“You repute the National Academy of Science’s findings that fossil fuels contribute to global warming,” a voter reminded Perry. “I’m wondering where you are getting your science, apart from Nobel laureates who are electrical engineers.”
Here is a video and transcript of Rick Perry's response:
There is a substantial group of scientists out there who are skeptical about the ‘incontrovertible’ statements that global warming is due mainly to man’s involvement. What is true is that our temperatures have gone up and down for millennium.
And the issue is this – should American jeopardize its economy with a cap and trade type of legislation and base it on science that is still not settled.
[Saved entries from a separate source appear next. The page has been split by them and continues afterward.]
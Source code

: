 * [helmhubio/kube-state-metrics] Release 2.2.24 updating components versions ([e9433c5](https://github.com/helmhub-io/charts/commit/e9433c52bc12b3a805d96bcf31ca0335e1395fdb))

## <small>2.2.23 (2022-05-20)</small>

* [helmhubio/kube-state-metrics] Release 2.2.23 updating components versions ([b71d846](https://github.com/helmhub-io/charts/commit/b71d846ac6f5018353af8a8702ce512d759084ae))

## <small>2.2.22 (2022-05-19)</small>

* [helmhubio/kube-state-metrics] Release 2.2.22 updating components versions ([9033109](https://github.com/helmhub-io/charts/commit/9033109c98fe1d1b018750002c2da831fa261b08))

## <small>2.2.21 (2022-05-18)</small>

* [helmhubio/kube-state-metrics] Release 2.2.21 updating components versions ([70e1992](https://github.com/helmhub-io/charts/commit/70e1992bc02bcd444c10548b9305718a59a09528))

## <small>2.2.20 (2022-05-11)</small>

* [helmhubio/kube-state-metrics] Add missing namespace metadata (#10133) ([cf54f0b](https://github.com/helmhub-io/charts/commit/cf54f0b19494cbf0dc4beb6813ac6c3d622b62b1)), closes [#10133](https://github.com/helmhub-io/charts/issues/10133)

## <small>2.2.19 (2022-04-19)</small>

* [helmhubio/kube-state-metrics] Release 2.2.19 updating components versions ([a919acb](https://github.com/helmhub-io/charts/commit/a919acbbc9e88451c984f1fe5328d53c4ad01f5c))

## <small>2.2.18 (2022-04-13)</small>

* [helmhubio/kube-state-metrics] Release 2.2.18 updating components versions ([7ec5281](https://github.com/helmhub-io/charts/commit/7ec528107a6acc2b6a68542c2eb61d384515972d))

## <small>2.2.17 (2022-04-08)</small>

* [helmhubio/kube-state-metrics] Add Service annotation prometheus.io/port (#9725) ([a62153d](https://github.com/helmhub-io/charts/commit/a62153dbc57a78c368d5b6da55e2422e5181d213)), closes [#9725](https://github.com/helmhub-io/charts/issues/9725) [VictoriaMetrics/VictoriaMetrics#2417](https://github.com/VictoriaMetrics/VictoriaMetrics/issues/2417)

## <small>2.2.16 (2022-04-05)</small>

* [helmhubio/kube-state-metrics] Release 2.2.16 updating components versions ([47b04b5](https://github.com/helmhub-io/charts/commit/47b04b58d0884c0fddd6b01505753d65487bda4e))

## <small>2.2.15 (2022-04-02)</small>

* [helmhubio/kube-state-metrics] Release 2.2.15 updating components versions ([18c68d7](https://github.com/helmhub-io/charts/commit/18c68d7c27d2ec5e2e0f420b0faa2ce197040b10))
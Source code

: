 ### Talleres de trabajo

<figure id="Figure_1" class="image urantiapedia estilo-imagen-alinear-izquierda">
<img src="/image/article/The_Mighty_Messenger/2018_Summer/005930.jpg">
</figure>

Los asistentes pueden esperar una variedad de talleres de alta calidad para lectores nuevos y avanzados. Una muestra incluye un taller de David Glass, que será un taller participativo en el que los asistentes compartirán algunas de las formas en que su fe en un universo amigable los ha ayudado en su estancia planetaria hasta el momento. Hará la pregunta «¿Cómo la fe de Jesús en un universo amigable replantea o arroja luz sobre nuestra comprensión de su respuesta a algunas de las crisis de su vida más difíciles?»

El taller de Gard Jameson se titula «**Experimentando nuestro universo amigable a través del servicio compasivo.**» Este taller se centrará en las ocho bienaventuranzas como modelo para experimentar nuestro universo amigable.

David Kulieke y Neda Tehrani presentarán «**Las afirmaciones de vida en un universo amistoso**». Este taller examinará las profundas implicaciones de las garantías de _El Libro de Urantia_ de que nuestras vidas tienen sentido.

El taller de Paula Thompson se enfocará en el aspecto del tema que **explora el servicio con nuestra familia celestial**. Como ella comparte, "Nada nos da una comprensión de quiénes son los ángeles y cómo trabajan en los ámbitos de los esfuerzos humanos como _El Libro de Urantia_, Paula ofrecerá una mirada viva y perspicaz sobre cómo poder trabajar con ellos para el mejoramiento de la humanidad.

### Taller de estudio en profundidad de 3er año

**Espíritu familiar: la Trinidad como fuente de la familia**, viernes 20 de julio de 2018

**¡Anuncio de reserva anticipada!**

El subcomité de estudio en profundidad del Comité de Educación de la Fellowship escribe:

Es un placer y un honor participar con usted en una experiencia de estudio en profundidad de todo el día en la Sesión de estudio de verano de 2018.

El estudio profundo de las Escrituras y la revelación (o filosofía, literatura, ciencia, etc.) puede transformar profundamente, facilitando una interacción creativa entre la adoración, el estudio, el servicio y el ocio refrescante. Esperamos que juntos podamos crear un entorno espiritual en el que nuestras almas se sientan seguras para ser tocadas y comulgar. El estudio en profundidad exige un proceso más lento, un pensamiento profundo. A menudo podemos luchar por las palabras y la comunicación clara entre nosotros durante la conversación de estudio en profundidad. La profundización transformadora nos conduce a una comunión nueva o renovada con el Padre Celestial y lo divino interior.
Now I know there are a lot of scientists out there who say, “Oh, yes it is.” But when you have Nobel laureates who stand up along with other scientists and say, “You know, let’s not rush into this.” Because the fact is, China is going to be out there not involved in any agreement at all. India’s involved in no agreement at all from the standpoint of limiting those CO2 greenhouse gases. And we live in a big ball. And that emissions are going to impact the world.
The issue is, are we as an America going to jeopardize the future of this country by putting into place a program that there are still enough skeptics in my book to stand with them and say, “You know what, I don’t believe that manmade global warming is settled in science enough for us to justify a economic impact on this country that could be devastating to the future.”
The question was a follow up to a similar one posed by a voter at Perry’s first Town Hall Meeting in New Hampshire, held in Derry on Friday. Perry mentioned, but did not identify by name, a Nobel laureate who supposedly shares his skepticism on climate. L.A. Times reporter Paul West writes that the Nobel prize winner in question is Ivar Giaver, who won the award in 1973 for his work on superconductors.